___ SUPPLIED RECORDS

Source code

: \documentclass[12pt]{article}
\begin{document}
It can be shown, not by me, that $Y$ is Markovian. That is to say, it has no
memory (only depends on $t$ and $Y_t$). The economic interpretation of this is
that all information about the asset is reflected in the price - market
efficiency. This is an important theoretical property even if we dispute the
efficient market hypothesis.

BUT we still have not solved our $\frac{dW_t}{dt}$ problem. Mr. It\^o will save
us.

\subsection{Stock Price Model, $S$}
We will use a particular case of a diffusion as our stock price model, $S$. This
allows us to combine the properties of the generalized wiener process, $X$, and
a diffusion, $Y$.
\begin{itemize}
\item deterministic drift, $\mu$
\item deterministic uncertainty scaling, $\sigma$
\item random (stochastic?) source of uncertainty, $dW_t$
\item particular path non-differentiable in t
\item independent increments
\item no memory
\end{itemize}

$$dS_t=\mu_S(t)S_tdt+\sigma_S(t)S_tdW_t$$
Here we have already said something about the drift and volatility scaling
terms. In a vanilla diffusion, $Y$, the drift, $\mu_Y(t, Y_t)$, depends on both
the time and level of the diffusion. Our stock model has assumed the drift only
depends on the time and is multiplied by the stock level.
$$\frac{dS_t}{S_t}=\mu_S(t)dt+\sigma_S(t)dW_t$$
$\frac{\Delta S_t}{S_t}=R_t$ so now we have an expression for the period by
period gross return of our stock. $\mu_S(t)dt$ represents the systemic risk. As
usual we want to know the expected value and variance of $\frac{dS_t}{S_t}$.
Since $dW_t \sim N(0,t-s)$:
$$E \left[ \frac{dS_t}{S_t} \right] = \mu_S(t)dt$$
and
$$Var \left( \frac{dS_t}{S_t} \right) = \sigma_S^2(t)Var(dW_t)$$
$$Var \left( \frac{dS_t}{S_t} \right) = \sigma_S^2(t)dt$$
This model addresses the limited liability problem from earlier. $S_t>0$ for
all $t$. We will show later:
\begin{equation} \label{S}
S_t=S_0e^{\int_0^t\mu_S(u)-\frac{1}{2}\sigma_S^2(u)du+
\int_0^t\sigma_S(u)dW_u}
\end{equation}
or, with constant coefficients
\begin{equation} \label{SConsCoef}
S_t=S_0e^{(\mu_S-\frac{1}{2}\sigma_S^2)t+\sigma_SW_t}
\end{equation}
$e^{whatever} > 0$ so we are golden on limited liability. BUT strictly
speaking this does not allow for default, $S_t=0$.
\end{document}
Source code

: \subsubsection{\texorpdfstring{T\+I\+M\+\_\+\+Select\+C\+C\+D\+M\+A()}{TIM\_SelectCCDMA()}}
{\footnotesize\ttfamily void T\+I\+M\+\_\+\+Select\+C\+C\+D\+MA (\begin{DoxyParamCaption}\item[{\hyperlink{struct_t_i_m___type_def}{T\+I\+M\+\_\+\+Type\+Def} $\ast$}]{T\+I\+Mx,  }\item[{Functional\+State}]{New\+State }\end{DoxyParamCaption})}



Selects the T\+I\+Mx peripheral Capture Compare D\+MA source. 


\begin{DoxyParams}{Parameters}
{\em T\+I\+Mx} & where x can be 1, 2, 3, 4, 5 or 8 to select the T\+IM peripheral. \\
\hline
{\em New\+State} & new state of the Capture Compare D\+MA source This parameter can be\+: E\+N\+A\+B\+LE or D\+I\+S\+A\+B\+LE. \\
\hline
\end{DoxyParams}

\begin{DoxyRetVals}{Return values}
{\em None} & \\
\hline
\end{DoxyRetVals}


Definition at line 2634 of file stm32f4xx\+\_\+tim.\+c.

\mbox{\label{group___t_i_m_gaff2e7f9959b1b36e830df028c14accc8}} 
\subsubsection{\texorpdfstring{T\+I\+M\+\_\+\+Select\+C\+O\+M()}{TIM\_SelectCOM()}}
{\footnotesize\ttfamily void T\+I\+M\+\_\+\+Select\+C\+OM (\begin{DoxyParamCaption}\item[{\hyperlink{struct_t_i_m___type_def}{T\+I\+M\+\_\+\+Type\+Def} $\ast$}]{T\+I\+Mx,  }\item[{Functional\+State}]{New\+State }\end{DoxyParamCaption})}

______

**TASK TO CARRY OUT**
Each record is to be transcribed exactly and in full.

**TASK OUTPUT**
Source code

: \documentclass[12pt]{article}
\begin{document}
It can be shown, not by me, that $Y$ is Markovian. That is to say, it has no
memory (only depends on $t$ and $Y_t$). The economic interpretation of this is
that all information about the asset is reflected in the price - market
efficiency. This is an important theoretical property even if we dispute the
efficient market hypothesis.

BUT we still have not solved our $\frac{dW_t}{dt}$ problem. Mr. It\^o will save
us.

\subsection{Stock Price Model, $S$}
We will use a particular case of a diffusion as our stock price model, $S$. This
allows us to combine the properties of the generalized wiener process, $X$, and
a diffusion, $Y$.
\begin{itemize}
\item deterministic drift, $\mu$
\item deterministic uncertainty scaling, $\sigma$
\item random (stochastic?) source of uncertainty, $dW_t$
\item particular path non-differentiable in t
\item independent increments
\item no memory
\end{itemize}

$$dS_t=\mu_S(t)S_tdt+\sigma_S(t)S_tdW_t$$
Here we have already said something about the drift and volatility scaling
terms. In a vanilla diffusion, $Y$, the drift, $\mu_Y(t, Y_t)$, depends on both
the time and level of the diffusion. Our stock model has assumed the drift only
depends on the time and is multiplied by the stock level.
$$\frac{dS_t}{S_t}=\mu_S(t)dt+\sigma_S(t)dW_t$$
$\frac{\Delta S_t}{S_t}=R_t$ so now we have an expression for the period by
period gross return of our stock. $\mu_S(t)dt$ represents the systemic risk. As
usual we want to know the expected value and variance of $\frac{dS_t}{S_t}$.
Since $dW_t \sim N(0,t-s)$:
$$E \left[ \frac{dS_t}{S_t} \right] = \mu_S(t)dt$$
and
$$Var \left( \frac{dS_t}{S_t} \right) = \sigma_S^2(t)Var(dW_t)$$
$$Var \left( \frac{dS_t}{S_t} \right) = \sigma_S^2(t)dt$$
This model addresses the limited liability problem from earlier. $S_t>0$ for
all $t$. We will show later:
\begin{equation} \label{S}
S_t=S_0e^{\int_0^t\mu_S(u)-\frac{1}{2}\sigma_S^2(u)du+
\int_0^t\sigma_S(u)dW_u}
\end{equation}
or, with constant coefficients
\begin{equation} \label{SConsCoef}
S_t=S_0e^{(\mu_S-\frac{1}{2}\sigma_S^2)t+\sigma_SW_t}
\end{equation}
$e^{whatever} > 0$ so we are golden on limited liability. BUT strictly
speaking this does not allow for default, $S_t=0$.
\end{document}
Source code

: \subsubsection{\texorpdfstring{T\+I\+M\+\_\+\+Select\+C\+C\+D\+M\+A()}{TIM\_SelectCCDMA()}}
{\footnotesize\ttfamily void T\+I\+M\+\_\+\+Select\+C\+C\+D\+MA (\begin{DoxyParamCaption}\item[{\hyperlink{struct_t_i_m___type_def}{T\+I\+M\+\_\+\+Type\+Def} $\ast$}]{T\+I\+Mx,  }\item[{Functional\+State}]{New\+State }\end{DoxyParamCaption})}



Selects the T\+I\+Mx peripheral Capture Compare D\+MA source. 


\begin{DoxyParams}{Parameters}
{\em T\+I\+Mx} & where x can be 1, 2, 3, 4, 5 or 8 to select the T\+IM peripheral. \\
\hline
{\em New\+State} & new state of the Capture Compare D\+MA source This parameter can be\+: E\+N\+A\+B\+LE or D\+I\+S\+A\+B\+LE. \\
\hline
\end{DoxyParams}

\begin{DoxyRetVals}{Return values}
{\em None} & \\
\hline
\end{DoxyRetVals}


Definition at line 2634 of file stm32f4xx\+\_\+tim.\+c.

\mbox{\label{group___t_i_m_gaff2e7f9959b1b36e830df028c14accc8}} 
\subsubsection{\texorpdfstring{T\+I\+M\+\_\+\+Select\+C\+O\+M()}{TIM\_SelectCOM()}}
{\footnotesize\ttfamily void T\+I\+M\+\_\+\+Select\+C\+OM (\begin{DoxyParamCaption}\item[{\hyperlink{struct_t_i_m___type_def}{T\+I\+M\+\_\+\+Type\+Def} $\ast$}]{T\+I\+Mx,  }\item[{Functional\+State}]{New\+State }\end{DoxyParamCaption})}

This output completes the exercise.